#### PROBLEM TO SOLVE:
Every line of the records that holds the word "later" should be copied out.
BEGIN AVAILABLE DATA
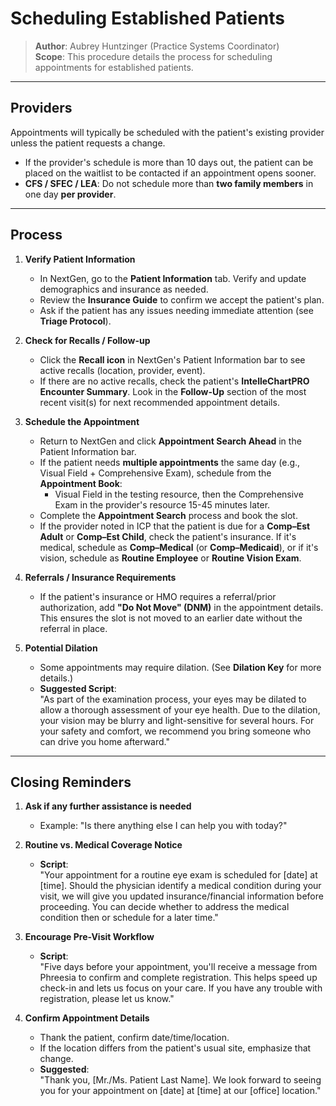 # Scheduling Established Patients

> **Author**: Aubrey Huntzinger (Practice Systems Coordinator)  
> **Scope**: This procedure details the process for scheduling appointments for established patients.

---

## Providers

Appointments will typically be scheduled with the patient's existing provider unless the patient requests a change.  
- If the provider's schedule is more than 10 days out, the patient can be placed on the waitlist to be contacted if an appointment opens sooner.  
- **CFS / SFEC / LEA**: Do not schedule more than **two family members** in one day **per provider**.

---

## Process

1. **Verify Patient Information**  
   - In NextGen, go to the **Patient Information** tab. Verify and update demographics and insurance as needed.  
   - Review the **Insurance Guide** to confirm we accept the patient's plan.  
   - Ask if the patient has any issues needing immediate attention (see **Triage Protocol**).

2. **Check for Recalls / Follow-up**  
   - Click the **Recall icon** in NextGen's Patient Information bar to see active recalls (location, provider, event).  
   - If there are no active recalls, check the patient's **IntelleChartPRO Encounter Summary**. Look in the **Follow-Up** section of the most recent visit(s) for next recommended appointment details.

3. **Schedule the Appointment**  
   - Return to NextGen and click **Appointment Search Ahead** in the Patient Information bar.  
   - If the patient needs **multiple appointments** the same day (e.g., Visual Field + Comprehensive Exam), schedule from the **Appointment Book**:
     - Visual Field in the testing resource, then the Comprehensive Exam in the provider's resource 15-45 minutes later.
   - Complete the **Appointment Search** process and book the slot.  
   - If the provider noted in ICP that the patient is due for a **Comp–Est Adult** or **Comp–Est Child**, check the patient's insurance. If it's medical, schedule as **Comp–Medical** (or **Comp–Medicaid**), or if it's vision, schedule as **Routine Employee** or **Routine Vision Exam**.

4. **Referrals / Insurance Requirements**  
   - If the patient's insurance or HMO requires a referral/prior authorization, add **"Do Not Move" (DNM)** in the appointment details. This ensures the slot is not moved to an earlier date without the referral in place.

5. **Potential Dilation**  
   - Some appointments may require dilation. (See **Dilation Key** for more details.)  
   - **Suggested Script**:  
     "As part of the examination process, your eyes may be dilated to allow a thorough assessment of your eye health. Due to the dilation, your vision may be blurry and light-sensitive for several hours. For your safety and comfort, we recommend you bring someone who can drive you home afterward."

---

## Closing Reminders

1. **Ask if any further assistance is needed**  
   - Example: "Is there anything else I can help you with today?"

2. **Routine vs. Medical Coverage Notice**  
   - **Script**:  
     "Your appointment for a routine eye exam is scheduled for [date] at [time]. Should the physician identify a medical condition during your visit, we will give you updated insurance/financial information before proceeding. You can decide whether to address the medical condition then or schedule for a later time."

3. **Encourage Pre-Visit Workflow**  
   - **Script**:  
     "Five days before your appointment, you'll receive a message from Phreesia to confirm and complete registration. This helps speed up check-in and lets us focus on your care. If you have any trouble with registration, please let us know."

4. **Confirm Appointment Details**  
   - Thank the patient, confirm date/time/location.  
   - If the location differs from the patient's usual site, emphasize that change.  
   - **Suggested**:  
     "Thank you, [Mr./Ms. Patient Last Name]. We look forward to seeing you for your appointment on [date] at [time] at our [office] location." 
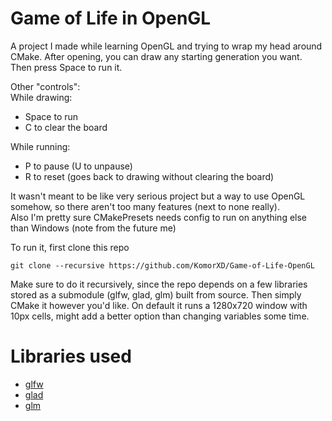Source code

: # Game of Life in OpenGL
A project I made while learning OpenGL and trying to wrap my head around CMake.
After opening, you can draw any starting generation you want. Then press Space to run it.

Other "controls":  
While drawing:

 - Space to run
 - C to clear the board

While running:

 - P to pause (U to unpause)
 - R to reset (goes back to drawing without clearing the board)

It wasn't meant to be like very serious project but a way to use OpenGL somehow, so there aren't too many features (next to none really).  
Also I'm pretty sure CMakePresets needs config to run on anything else than Windows (note from the future me)

To run it, first clone this repo

    git clone --recursive https://github.com/KomorXD/Game-of-Life-OpenGL
   
Make sure to do it recursively, since the repo depends on a few libraries stored as a submodule (glfw, glad, glm) built from source.
Then simply CMake it however you'd like.
On default it runs a 1280x720 window with 10px cells, might add a better option than changing variables some time.

# Libraries used  
- [glfw](https://github.com/glfw/glfw)
- [glad](https://github.com/Dav1dde/glad)
- [glm](https://github.com/g-truc/glm)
END AVAILABLE DATA
#### ANSWER TO THIS PROBLEM:
     - Visual Field in the testing resource, then the Comprehensive Exam in the provider's resource 15-45 minutes later.
     "Your appointment for a routine eye exam is scheduled for [date] at [time]. Should the physician identify a medical condition during your visit, we will give you updated insurance/financial information before proceeding. You can decide whether to address the medical condition then or schedule for a later time."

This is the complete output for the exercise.